From the entries below, output the line with "- you must be" and each following line up to and including the line with "- it takes a", exactly as written.
*** Opening of Materials provided ***
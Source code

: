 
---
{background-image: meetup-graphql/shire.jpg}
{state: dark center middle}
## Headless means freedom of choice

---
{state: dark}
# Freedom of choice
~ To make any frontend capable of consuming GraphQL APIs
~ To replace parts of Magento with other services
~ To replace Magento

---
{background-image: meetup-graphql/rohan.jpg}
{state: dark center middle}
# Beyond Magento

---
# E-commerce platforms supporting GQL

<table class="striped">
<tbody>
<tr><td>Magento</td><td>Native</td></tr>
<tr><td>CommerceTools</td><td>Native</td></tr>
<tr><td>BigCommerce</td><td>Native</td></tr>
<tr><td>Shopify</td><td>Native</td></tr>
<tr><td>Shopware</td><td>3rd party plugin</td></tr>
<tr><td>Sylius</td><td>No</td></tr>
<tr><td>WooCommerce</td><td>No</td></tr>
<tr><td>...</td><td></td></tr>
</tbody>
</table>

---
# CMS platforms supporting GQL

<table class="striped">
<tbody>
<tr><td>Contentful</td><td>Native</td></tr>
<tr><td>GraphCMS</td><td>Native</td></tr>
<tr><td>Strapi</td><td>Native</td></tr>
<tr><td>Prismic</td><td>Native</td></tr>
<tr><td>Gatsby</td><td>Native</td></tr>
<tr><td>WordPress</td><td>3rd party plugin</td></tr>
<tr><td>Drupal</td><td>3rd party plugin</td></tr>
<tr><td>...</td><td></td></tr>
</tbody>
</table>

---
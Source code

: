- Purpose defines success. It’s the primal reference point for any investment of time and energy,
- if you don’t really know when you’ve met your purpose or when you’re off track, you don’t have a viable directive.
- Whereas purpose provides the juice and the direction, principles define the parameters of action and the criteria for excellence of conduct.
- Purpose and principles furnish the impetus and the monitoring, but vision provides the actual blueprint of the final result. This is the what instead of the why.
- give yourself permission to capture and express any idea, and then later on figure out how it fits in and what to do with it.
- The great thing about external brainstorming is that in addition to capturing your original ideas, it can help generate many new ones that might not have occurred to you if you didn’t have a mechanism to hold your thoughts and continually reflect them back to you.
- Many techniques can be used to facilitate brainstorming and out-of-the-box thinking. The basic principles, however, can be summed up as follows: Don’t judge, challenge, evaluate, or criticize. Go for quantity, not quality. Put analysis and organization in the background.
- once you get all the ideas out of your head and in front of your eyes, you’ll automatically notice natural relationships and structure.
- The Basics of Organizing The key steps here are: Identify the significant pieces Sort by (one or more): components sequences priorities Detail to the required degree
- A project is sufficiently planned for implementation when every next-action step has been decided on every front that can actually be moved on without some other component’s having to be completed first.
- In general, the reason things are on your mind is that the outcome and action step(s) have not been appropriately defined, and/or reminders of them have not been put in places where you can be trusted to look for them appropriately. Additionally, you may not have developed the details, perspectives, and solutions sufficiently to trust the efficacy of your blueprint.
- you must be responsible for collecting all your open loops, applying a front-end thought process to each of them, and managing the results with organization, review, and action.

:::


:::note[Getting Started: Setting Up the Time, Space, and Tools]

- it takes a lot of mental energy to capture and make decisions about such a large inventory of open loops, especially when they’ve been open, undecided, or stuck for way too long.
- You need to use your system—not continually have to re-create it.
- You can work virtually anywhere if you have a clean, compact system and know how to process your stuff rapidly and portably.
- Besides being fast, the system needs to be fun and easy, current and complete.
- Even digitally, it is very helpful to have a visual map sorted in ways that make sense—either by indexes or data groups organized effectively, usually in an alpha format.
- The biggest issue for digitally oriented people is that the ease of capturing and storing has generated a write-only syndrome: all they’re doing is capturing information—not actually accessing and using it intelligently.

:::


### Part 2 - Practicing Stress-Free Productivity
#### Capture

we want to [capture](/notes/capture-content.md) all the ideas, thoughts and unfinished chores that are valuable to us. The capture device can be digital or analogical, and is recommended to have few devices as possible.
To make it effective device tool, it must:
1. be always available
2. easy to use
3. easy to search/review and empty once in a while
*** Close of Materials provided ***
= Solution for this exercise =
- you must be responsible for collecting all your open loops, applying a front-end thought process to each of them, and managing the results with organization, review, and action.

:::


:::note[Getting Started: Setting Up the Time, Space, and Tools]

- it takes a lot of mental energy to capture and make decisions about such a large inventory of open loops, especially when they’ve been open, undecided, or stuck for way too long.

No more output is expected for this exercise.